- _Task statement_
Which of the lines in the records below hold the string "margin"? Copy every one of them.

Stored data:
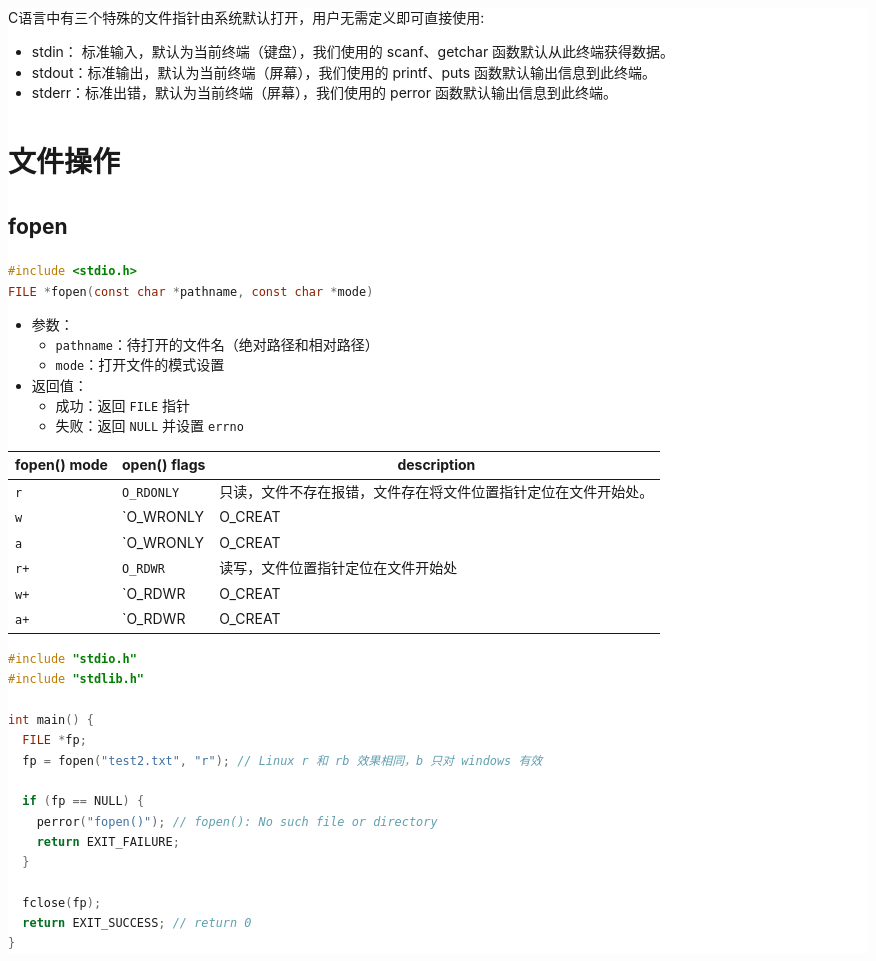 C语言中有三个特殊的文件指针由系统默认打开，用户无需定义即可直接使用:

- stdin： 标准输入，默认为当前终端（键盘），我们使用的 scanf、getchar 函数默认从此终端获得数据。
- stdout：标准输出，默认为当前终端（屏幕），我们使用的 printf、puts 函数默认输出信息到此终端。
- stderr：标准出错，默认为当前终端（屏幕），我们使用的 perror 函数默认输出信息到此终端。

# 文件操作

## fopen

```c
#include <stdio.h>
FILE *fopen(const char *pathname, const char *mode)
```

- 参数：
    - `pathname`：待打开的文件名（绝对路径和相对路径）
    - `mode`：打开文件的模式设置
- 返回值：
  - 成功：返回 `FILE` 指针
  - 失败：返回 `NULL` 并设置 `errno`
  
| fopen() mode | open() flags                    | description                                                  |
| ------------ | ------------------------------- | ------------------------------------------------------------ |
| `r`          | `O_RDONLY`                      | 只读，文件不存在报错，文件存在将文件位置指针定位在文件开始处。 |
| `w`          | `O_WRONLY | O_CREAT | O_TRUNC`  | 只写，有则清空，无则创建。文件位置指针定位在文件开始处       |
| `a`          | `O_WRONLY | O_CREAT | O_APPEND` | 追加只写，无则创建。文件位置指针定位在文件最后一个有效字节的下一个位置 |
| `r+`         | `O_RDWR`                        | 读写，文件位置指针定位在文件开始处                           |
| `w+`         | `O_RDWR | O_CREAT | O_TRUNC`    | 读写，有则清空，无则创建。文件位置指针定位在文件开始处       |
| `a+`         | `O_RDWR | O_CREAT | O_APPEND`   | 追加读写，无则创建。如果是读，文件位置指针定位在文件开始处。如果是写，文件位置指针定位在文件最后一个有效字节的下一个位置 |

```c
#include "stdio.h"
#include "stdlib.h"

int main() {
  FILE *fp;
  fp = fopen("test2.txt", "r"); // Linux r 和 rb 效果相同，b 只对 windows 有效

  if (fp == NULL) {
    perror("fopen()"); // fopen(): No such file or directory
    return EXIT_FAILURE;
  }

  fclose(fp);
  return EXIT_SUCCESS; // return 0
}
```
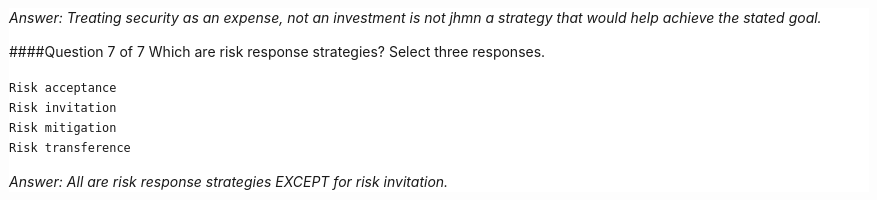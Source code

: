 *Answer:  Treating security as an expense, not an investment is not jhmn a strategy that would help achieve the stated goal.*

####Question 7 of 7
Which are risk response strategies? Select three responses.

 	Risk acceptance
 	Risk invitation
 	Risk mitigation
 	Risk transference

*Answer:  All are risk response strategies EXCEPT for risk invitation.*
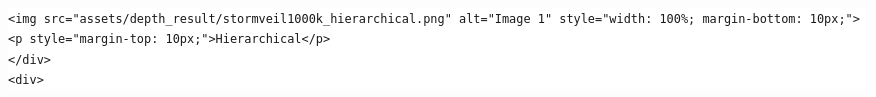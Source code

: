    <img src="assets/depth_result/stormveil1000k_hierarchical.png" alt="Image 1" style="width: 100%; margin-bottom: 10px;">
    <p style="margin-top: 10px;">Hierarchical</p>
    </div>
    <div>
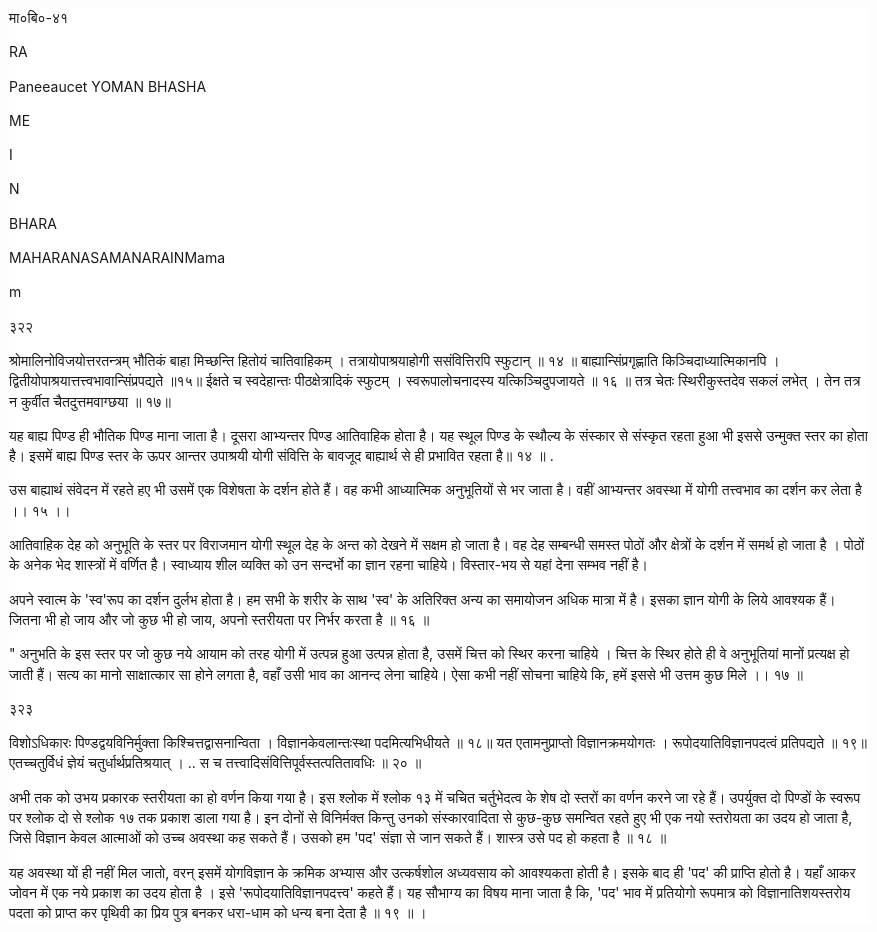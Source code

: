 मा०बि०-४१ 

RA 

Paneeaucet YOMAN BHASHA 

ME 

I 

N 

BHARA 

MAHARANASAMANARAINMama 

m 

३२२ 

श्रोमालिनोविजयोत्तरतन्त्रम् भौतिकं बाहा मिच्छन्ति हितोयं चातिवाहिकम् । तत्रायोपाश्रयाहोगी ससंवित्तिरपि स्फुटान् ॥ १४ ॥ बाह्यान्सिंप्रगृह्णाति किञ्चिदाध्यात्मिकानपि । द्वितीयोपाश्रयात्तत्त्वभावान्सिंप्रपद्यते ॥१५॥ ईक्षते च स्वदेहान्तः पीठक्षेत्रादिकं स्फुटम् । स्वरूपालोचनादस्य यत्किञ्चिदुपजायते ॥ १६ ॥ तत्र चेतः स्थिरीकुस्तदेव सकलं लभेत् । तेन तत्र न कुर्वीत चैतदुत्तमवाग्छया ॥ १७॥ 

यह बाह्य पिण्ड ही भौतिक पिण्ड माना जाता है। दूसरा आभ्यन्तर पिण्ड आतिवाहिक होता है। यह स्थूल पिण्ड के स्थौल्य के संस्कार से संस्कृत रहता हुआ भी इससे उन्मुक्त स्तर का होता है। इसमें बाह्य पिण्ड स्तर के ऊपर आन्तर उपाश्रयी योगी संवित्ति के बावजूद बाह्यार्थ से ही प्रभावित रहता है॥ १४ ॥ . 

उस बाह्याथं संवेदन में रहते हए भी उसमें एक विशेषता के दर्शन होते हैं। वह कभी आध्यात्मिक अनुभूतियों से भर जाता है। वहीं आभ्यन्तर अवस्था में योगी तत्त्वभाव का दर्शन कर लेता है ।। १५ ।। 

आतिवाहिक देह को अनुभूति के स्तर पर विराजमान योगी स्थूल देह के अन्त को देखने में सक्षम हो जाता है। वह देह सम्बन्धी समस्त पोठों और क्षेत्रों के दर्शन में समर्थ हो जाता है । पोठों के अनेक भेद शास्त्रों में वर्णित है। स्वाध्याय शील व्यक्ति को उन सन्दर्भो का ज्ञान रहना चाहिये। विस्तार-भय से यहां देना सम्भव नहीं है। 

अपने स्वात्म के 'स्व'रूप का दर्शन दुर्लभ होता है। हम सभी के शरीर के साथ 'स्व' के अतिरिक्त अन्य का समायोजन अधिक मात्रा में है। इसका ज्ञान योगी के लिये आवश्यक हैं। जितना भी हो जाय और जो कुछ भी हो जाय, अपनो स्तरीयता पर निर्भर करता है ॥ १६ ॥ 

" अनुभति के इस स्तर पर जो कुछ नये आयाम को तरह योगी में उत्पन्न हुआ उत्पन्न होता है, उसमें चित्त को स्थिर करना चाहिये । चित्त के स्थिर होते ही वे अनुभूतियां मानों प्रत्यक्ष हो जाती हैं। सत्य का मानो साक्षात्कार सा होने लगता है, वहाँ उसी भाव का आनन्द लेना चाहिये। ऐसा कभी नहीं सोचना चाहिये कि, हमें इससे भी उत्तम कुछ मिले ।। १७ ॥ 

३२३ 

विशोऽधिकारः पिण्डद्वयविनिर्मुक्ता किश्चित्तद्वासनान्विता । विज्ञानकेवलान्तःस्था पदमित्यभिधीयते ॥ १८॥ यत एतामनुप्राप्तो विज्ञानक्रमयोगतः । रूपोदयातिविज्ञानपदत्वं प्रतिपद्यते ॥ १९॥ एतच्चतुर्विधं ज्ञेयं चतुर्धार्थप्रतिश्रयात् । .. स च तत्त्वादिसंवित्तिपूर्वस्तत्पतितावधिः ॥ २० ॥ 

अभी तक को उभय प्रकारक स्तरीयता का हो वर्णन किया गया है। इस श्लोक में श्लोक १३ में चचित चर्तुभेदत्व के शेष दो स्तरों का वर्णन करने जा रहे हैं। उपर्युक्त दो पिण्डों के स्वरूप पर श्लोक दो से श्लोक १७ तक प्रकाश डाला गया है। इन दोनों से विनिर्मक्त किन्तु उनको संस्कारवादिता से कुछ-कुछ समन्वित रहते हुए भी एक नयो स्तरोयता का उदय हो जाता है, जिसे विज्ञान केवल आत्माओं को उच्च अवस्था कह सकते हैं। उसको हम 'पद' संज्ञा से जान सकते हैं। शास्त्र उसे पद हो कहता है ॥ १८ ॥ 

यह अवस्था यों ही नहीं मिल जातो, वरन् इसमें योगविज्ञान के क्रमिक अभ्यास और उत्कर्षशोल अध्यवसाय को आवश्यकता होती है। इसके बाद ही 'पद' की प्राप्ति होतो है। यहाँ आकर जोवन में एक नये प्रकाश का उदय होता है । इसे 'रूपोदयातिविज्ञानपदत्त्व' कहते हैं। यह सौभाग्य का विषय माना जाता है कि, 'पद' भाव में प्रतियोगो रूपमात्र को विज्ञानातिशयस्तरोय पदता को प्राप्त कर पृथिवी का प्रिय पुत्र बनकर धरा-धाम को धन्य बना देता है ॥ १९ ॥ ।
--
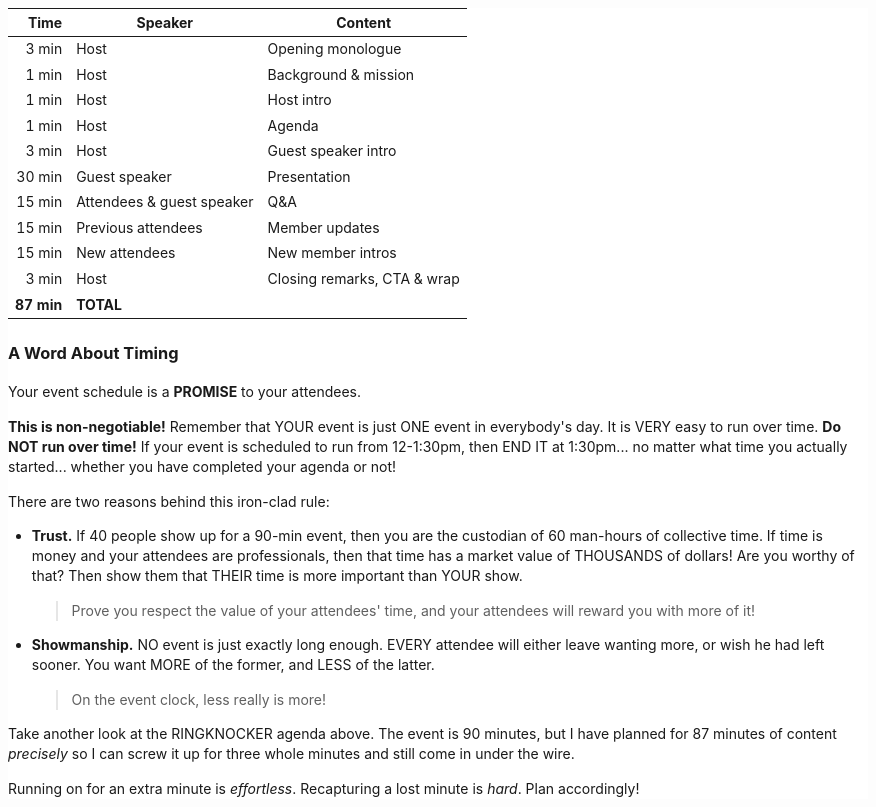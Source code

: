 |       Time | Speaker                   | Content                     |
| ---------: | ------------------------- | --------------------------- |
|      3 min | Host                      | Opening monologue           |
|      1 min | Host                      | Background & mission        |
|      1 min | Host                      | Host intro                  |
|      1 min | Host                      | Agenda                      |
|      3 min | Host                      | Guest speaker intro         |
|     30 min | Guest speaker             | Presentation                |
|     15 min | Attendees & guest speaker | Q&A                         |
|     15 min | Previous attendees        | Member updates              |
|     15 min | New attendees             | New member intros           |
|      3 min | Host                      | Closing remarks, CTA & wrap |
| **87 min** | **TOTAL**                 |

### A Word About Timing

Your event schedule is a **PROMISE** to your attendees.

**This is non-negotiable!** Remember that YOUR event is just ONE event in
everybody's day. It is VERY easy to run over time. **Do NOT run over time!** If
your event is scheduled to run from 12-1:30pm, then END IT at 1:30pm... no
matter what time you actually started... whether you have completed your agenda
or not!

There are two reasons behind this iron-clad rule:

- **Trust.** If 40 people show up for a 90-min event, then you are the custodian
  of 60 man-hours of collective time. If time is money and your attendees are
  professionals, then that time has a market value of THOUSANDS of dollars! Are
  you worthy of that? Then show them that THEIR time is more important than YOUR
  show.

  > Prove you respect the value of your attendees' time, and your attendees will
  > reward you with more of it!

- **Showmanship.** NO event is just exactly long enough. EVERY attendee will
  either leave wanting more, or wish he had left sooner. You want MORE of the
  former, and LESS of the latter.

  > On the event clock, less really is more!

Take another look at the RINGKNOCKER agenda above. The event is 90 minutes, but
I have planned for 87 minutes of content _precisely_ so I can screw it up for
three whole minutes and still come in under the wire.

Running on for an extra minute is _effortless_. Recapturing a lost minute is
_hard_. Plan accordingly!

- _Worked solution_
:    <img src="assets/depth_result/stormveil1000k_hierarchical.png" alt="Image 1" style="width: 100%; margin-bottom: 10px;">
    <p style="margin-top: 10px;">Hierarchical</p>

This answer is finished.